**DATASET EXCERPTS**
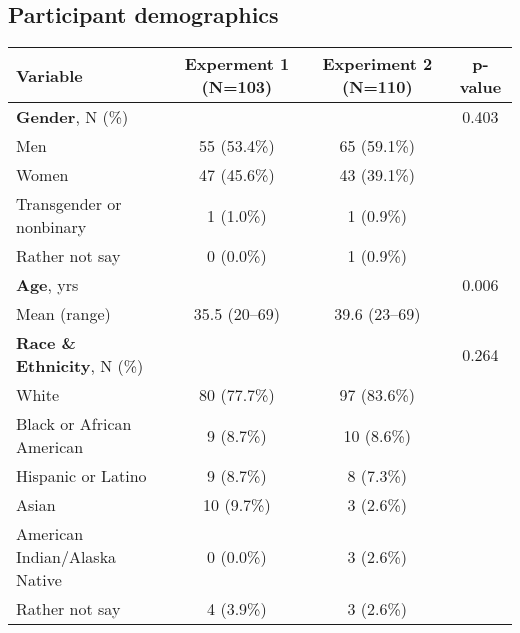\documentclass[a4paper,12pt]{article}
\begin{document}
\begin{refsection}[supp]
\clearpage
\subsection*{Participant demographics}

\begin{table}[h]
    \centering
    \begin{tabular*}{\textwidth}{lccc}
    \toprule
    Variable & \small Experment 1 (N=103) & \small Experiment 2 (N=110)  & p-value \\
    \midrule
    \textbf{Gender}, N (\%)                & & & 0.403 \\
    \hspace{1em} Men                       & 55 (53.4\%) & 65 (59.1\%) & \\
    \hspace{1em} Women                     & 47 (45.6\%) & 43 (39.1\%) & \\
    \hspace{1em} Transgender or nonbinary         &   1  (1.0\%) &   1  (0.9\%) & \\
    \hspace{1em} Rather not say            &   0  (0.0\%) &   1  (0.9\%) & \\
    \midrule
    \textbf{Age}, yrs                      & & & 0.006 \\
    \hspace{1em} Mean (range)              & 35.5 (20--69) & 39.6 (23--69) & \\
    \midrule
    \textbf{Race \& Ethnicity}, N (\%)                  & & & 0.264 \\
    \hspace{1em} White                     & 80 (77.7\%) &  97 (83.6\%) & \\ 
    \hspace{1em} Black or African American &  9  (8.7\%) &  10  (8.6\%) & \\
    \hspace{1em} Hispanic or Latino        &  9  (8.7\%) &  8  (7.3\%) & \\
    \hspace{1em} Asian                     & 10  (9.7\%) &   3  (2.6\%) & \\
    \hspace{1em} American Indian/Alaska Native & 0 (0.0\%) & 3 (2.6\%) & \\
    \hspace{1em} Rather not say            &  4  (3.9\%) &  3  (2.6\%) & \\

\end{tabular*}
\end{table}
\end{refsection}
\end{document}
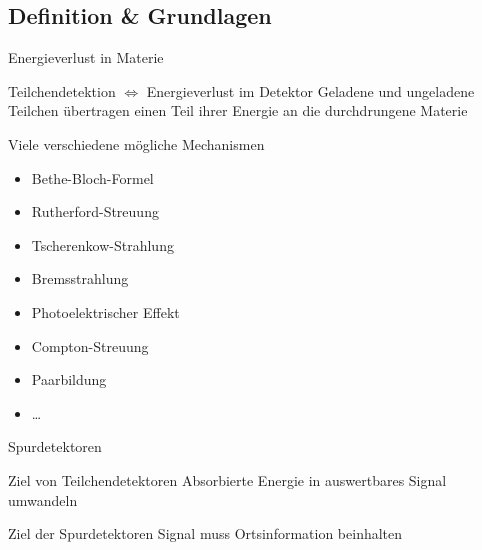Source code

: 
\subsection[]{Definition \& Grundlagen}





\begin{frame}{Energieverlust in Materie}
	\begin{block}{Teilchendetektion $\Leftrightarrow$ Energieverlust im Detektor}
		Geladene und ungeladene Teilchen übertragen einen Teil ihrer Energie an die
		durchdrungene Materie	
	\end{block}
	
	
	\begin{block}{Viele verschiedene mögliche Mechanismen}
		\begin{itemize}
		  \item Bethe-Bloch-Formel
		  \item Rutherford-Streuung
		  \item Tscherenkow-Strahlung
		  \item Bremsstrahlung
		  \item Photoelektrischer Effekt
		  \item Compton-Streuung
		  \item Paarbildung
		  \item \ldots
		\end{itemize}
	\end{block}
\end{frame}


\begin{frame}{Spurdetektoren}
	\begin{block}{Ziel von Teilchendetektoren}
		Absorbierte Energie in auswertbares Signal umwandeln 
	\end{block}
	\vspace{1cm}
	\begin{exampleblock}{Ziel der Spurdetektoren}
		Signal muss Ortsinformation beinhalten
	\end{exampleblock}
\end{frame}

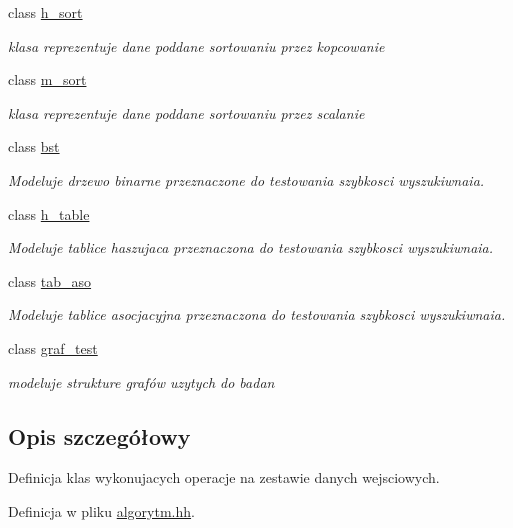 \begin{DoxyCompactItemize}
class \hyperlink{classh__sort}{h\-\_\-sort}
\begin{DoxyCompactList}\small\item\em klasa reprezentuje dane poddane sortowaniu przez kopcowanie \end{DoxyCompactList}\item 
class \hyperlink{classm__sort}{m\-\_\-sort}
\begin{DoxyCompactList}\small\item\em klasa reprezentuje dane poddane sortowaniu przez scalanie \end{DoxyCompactList}\item 
class \hyperlink{classbst}{bst}
\begin{DoxyCompactList}\small\item\em Modeluje drzewo binarne przeznaczone do testowania szybkosci wyszukiwnaia. \end{DoxyCompactList}\item 
class \hyperlink{classh__table}{h\-\_\-table}
\begin{DoxyCompactList}\small\item\em Modeluje tablice haszujaca przeznaczona do testowania szybkosci wyszukiwnaia. \end{DoxyCompactList}\item 
class \hyperlink{classtab__aso}{tab\-\_\-aso}
\begin{DoxyCompactList}\small\item\em Modeluje tablice asocjacyjna przeznaczona do testowania szybkosci wyszukiwnaia. \end{DoxyCompactList}\item 
class \hyperlink{classgraf__test}{graf\-\_\-test}
\begin{DoxyCompactList}\small\item\em modeluje strukture grafów uzytych do badan \end{DoxyCompactList}\end{DoxyCompactItemize}


\subsection{Opis szczegółowy}
Definicja klas wykonujacych operacje na zestawie danych wejsciowych. 

Definicja w pliku \hyperlink{algorytm_8hh_source}{algorytm.\-hh}.

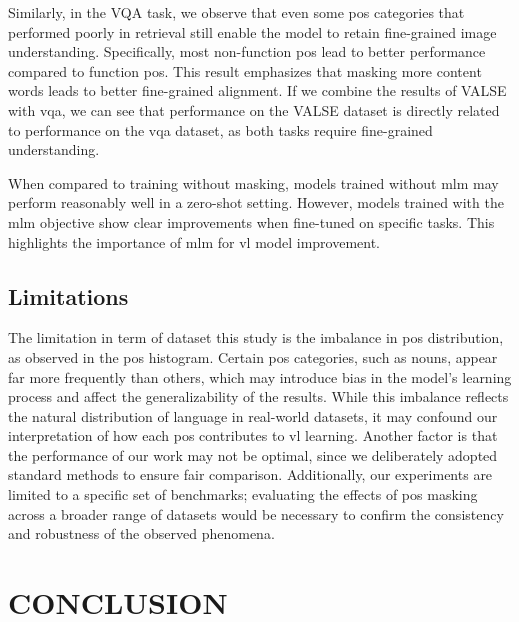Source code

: Similarly, in the VQA task, we observe that even some \acrshort{pos} categories that performed poorly in retrieval still enable the model to retain fine-grained image understanding.
Specifically, most non-function \acrshort{pos} lead to better performance compared to function \acrshort{pos}.
This result emphasizes that masking more content words leads to better fine-grained alignment.
If we combine the results of VALSE with \acrshort{vqa}, we can see that performance on the VALSE dataset is directly related to performance on the \acrshort{vqa} dataset, as both tasks require fine-grained understanding.

When compared to training without masking, models trained without \acrshort{mlm} may perform reasonably well in a zero-shot setting.
However, models trained with the \acrshort{mlm} objective show clear improvements when fine-tuned on specific tasks.
This highlights the importance of \acrshort{mlm} for \acrshort{vl} model improvement.

\section{Limitations}
The limitation in term of dataset this study is the imbalance in \acrshort{pos} distribution, as observed in the \acrshort{pos} histogram.
Certain \acrshort{pos} categories, such as nouns, appear far more frequently than others, which may introduce bias in the model’s learning process and affect the generalizability of the results.
While this imbalance reflects the natural distribution of language in real-world datasets, it may confound our interpretation of how each \acrshort{pos} contributes to \Acrshort{vl} learning.
Another factor is that the performance of our work may not be optimal, since we deliberately adopted standard methods to ensure fair comparison.
Additionally, our experiments are limited to a specific set of benchmarks; evaluating the effects of \acrshort{pos} masking across a broader range of datasets would be necessary to confirm the consistency and robustness of the observed phenomena.

\chapter{CONCLUSION}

**GOAL OF THE EXERCISE**
Retype the listing above exactly, please. Pictures do not belong in the copy.

**ANSWER FOR THIS EXERCISE**
\documentclass[a4paper,12pt]{article}
\begin{document}
\begin{refsection}[supp]
\clearpage
\subsection*{Participant demographics}

\begin{table}[h]
    \centering
    \begin{tabular*}{\textwidth}{lccc}
    \toprule
    Variable & \small Experment 1 (N=103) & \small Experiment 2 (N=110)  & p-value \\
    \midrule
    \textbf{Gender}, N (\%)                & & & 0.403 \\
    \hspace{1em} Men                       & 55 (53.4\%) & 65 (59.1\%) & \\
    \hspace{1em} Women                     & 47 (45.6\%) & 43 (39.1\%) & \\
    \hspace{1em} Transgender or nonbinary         &   1  (1.0\%) &   1  (0.9\%) & \\
    \hspace{1em} Rather not say            &   0  (0.0\%) &   1  (0.9\%) & \\
    \midrule
    \textbf{Age}, yrs                      & & & 0.006 \\
    \hspace{1em} Mean (range)              & 35.5 (20--69) & 39.6 (23--69) & \\
    \midrule
    \textbf{Race \& Ethnicity}, N (\%)                  & & & 0.264 \\
    \hspace{1em} White                     & 80 (77.7\%) &  97 (83.6\%) & \\ 
    \hspace{1em} Black or African American &  9  (8.7\%) &  10  (8.6\%) & \\
    \hspace{1em} Hispanic or Latino        &  9  (8.7\%) &  8  (7.3\%) & \\
    \hspace{1em} Asian                     & 10  (9.7\%) &   3  (2.6\%) & \\
    \hspace{1em} American Indian/Alaska Native & 0 (0.0\%) & 3 (2.6\%) & \\
    \hspace{1em} Rather not say            &  4  (3.9\%) &  3  (2.6\%) & \\

\end{tabular*}
\end{table}
\end{refsection}
\end{document}
Source code

: 
\subsection[]{Definition \& Grundlagen}





\begin{frame}{Energieverlust in Materie}
	\begin{block}{Teilchendetektion $\Leftrightarrow$ Energieverlust im Detektor}
		Geladene und ungeladene Teilchen übertragen einen Teil ihrer Energie an die
		durchdrungene Materie	
	\end{block}
	
	
	\begin{block}{Viele verschiedene mögliche Mechanismen}
		\begin{itemize}
		  \item Bethe-Bloch-Formel
		  \item Rutherford-Streuung
		  \item Tscherenkow-Strahlung
		  \item Bremsstrahlung
		  \item Photoelektrischer Effekt
		  \item Compton-Streuung
		  \item Paarbildung
		  \item \ldots
		\end{itemize}
	\end{block}
\end{frame}


\begin{frame}{Spurdetektoren}
	\begin{block}{Ziel von Teilchendetektoren}
		Absorbierte Energie in auswertbares Signal umwandeln 
	\end{block}
	\vspace{1cm}
	\begin{exampleblock}{Ziel der Spurdetektoren}
		Signal muss Ortsinformation beinhalten
	\end{exampleblock}
\end{frame}

 \begin{DoxyCompactItemize}
class \hyperlink{classh__sort}{h\-\_\-sort}
\begin{DoxyCompactList}\small\item\em klasa reprezentuje dane poddane sortowaniu przez kopcowanie \end{DoxyCompactList}\item 
class \hyperlink{classm__sort}{m\-\_\-sort}
\begin{DoxyCompactList}\small\item\em klasa reprezentuje dane poddane sortowaniu przez scalanie \end{DoxyCompactList}\item 
class \hyperlink{classbst}{bst}
\begin{DoxyCompactList}\small\item\em Modeluje drzewo binarne przeznaczone do testowania szybkosci wyszukiwnaia. \end{DoxyCompactList}\item 
class \hyperlink{classh__table}{h\-\_\-table}
\begin{DoxyCompactList}\small\item\em Modeluje tablice haszujaca przeznaczona do testowania szybkosci wyszukiwnaia. \end{DoxyCompactList}\item 
class \hyperlink{classtab__aso}{tab\-\_\-aso}
\begin{DoxyCompactList}\small\item\em Modeluje tablice asocjacyjna przeznaczona do testowania szybkosci wyszukiwnaia. \end{DoxyCompactList}\item 
class \hyperlink{classgraf__test}{graf\-\_\-test}
\begin{DoxyCompactList}\small\item\em modeluje strukture grafów uzytych do badan \end{DoxyCompactList}\end{DoxyCompactItemize}


\subsection{Opis szczegółowy}
Definicja klas wykonujacych operacje na zestawie danych wejsciowych. 

Definicja w pliku \hyperlink{algorytm_8hh_source}{algorytm.\-hh}.

Source code

: Similarly, in the VQA task, we observe that even some \acrshort{pos} categories that performed poorly in retrieval still enable the model to retain fine-grained image understanding.
Specifically, most non-function \acrshort{pos} lead to better performance compared to function \acrshort{pos}.
This result emphasizes that masking more content words leads to better fine-grained alignment.
If we combine the results of VALSE with \acrshort{vqa}, we can see that performance on the VALSE dataset is directly related to performance on the \acrshort{vqa} dataset, as both tasks require fine-grained understanding.

When compared to training without masking, models trained without \acrshort{mlm} may perform reasonably well in a zero-shot setting.
However, models trained with the \acrshort{mlm} objective show clear improvements when fine-tuned on specific tasks.
This highlights the importance of \acrshort{mlm} for \acrshort{vl} model improvement.

\section{Limitations}
The limitation in term of dataset this study is the imbalance in \acrshort{pos} distribution, as observed in the \acrshort{pos} histogram.
Certain \acrshort{pos} categories, such as nouns, appear far more frequently than others, which may introduce bias in the model’s learning process and affect the generalizability of the results.
While this imbalance reflects the natural distribution of language in real-world datasets, it may confound our interpretation of how each \acrshort{pos} contributes to \Acrshort{vl} learning.
Another factor is that the performance of our work may not be optimal, since we deliberately adopted standard methods to ensure fair comparison.
Additionally, our experiments are limited to a specific set of benchmarks; evaluating the effects of \acrshort{pos} masking across a broader range of datasets would be necessary to confirm the consistency and robustness of the observed phenomena.

\chapter{CONCLUSION}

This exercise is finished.